> _PROBLEM STATEMENT_:
Could you copy out every line of the data where the word "muncul" occurs?

BEGIN

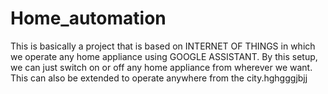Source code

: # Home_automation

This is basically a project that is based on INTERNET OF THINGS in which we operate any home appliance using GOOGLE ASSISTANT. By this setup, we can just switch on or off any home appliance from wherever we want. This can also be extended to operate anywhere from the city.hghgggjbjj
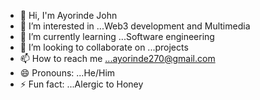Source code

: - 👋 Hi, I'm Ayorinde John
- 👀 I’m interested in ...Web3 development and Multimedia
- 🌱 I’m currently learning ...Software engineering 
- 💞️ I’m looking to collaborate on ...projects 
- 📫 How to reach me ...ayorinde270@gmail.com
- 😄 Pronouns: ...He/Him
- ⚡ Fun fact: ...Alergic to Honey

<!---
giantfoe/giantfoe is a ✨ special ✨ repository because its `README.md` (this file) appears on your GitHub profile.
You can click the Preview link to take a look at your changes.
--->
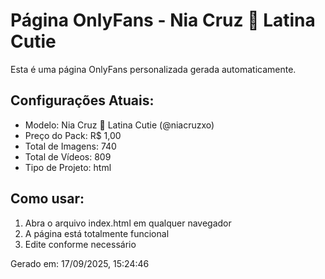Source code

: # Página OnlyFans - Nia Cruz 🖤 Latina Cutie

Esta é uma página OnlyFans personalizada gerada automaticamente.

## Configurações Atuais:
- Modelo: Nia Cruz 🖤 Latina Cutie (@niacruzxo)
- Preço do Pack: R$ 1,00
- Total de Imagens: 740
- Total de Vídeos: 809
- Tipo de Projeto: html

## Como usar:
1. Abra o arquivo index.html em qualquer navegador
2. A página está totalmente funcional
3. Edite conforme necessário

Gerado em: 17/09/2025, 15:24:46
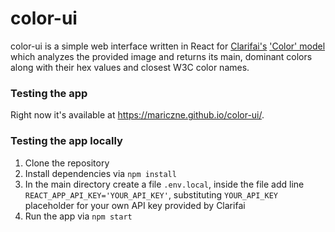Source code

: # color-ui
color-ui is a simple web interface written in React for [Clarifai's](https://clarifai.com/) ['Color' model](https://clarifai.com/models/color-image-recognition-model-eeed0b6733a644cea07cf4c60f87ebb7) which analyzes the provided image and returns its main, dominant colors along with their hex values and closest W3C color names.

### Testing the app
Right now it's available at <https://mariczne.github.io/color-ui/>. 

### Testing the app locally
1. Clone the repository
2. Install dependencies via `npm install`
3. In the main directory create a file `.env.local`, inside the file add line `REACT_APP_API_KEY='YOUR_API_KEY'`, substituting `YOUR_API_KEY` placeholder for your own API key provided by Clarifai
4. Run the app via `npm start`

END
BEGIN

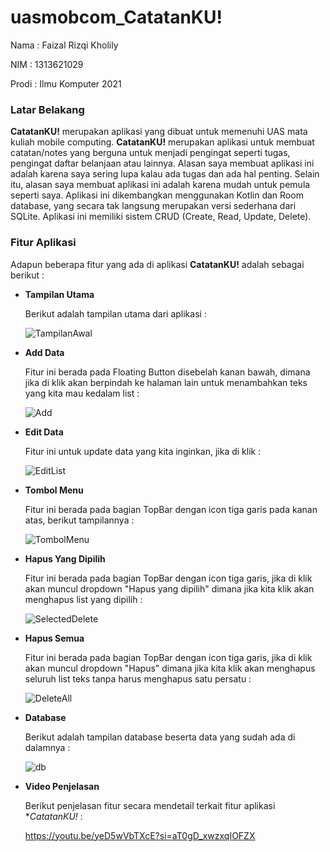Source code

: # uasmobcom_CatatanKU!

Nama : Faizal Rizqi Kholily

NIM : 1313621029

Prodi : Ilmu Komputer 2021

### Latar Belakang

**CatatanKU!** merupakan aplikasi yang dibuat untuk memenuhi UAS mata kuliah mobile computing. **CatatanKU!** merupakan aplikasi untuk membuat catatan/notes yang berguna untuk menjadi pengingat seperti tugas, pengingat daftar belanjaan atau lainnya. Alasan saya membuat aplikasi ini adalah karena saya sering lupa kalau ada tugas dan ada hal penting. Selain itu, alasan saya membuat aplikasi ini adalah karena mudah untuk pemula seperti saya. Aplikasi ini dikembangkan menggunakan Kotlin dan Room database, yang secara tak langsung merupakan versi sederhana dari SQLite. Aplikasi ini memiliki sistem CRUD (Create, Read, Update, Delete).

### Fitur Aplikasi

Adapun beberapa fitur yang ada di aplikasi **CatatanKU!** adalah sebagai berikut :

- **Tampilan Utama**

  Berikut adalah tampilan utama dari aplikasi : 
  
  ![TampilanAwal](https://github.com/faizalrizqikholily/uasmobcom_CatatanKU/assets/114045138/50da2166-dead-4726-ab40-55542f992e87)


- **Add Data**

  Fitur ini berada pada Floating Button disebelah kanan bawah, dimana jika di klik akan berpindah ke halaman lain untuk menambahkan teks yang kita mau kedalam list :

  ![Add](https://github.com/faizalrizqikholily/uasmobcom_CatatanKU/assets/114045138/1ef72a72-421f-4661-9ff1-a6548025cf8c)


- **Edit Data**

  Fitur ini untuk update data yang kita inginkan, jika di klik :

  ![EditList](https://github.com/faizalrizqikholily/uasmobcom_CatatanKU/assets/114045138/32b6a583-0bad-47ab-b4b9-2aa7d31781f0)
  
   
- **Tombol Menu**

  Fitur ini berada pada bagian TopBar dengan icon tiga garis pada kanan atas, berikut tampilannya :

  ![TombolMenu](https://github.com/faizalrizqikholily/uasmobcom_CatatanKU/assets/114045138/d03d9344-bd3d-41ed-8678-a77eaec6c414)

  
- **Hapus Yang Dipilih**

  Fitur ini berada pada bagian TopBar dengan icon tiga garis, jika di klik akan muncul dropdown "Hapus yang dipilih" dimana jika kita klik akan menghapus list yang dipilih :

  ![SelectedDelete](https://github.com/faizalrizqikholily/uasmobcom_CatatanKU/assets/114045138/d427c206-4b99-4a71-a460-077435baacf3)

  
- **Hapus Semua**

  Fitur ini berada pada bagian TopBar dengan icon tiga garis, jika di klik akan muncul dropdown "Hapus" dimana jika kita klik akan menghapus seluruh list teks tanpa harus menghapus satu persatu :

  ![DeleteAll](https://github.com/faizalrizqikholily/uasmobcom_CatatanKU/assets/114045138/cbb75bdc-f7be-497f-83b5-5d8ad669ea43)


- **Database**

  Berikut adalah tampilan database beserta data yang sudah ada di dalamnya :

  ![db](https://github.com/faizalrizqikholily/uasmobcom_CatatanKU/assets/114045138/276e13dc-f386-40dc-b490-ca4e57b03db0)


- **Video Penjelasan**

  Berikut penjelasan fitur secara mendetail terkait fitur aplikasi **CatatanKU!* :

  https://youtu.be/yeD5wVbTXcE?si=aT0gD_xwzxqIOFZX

END

> _ANSWER TO THE PROBLEM_:
  Fitur ini berada pada bagian TopBar dengan icon tiga garis, jika di klik akan muncul dropdown "Hapus yang dipilih" dimana jika kita klik akan menghapus list yang dipilih :
  Fitur ini berada pada bagian TopBar dengan icon tiga garis, jika di klik akan muncul dropdown "Hapus" dimana jika kita klik akan menghapus seluruh list teks tanpa harus menghapus satu persatu :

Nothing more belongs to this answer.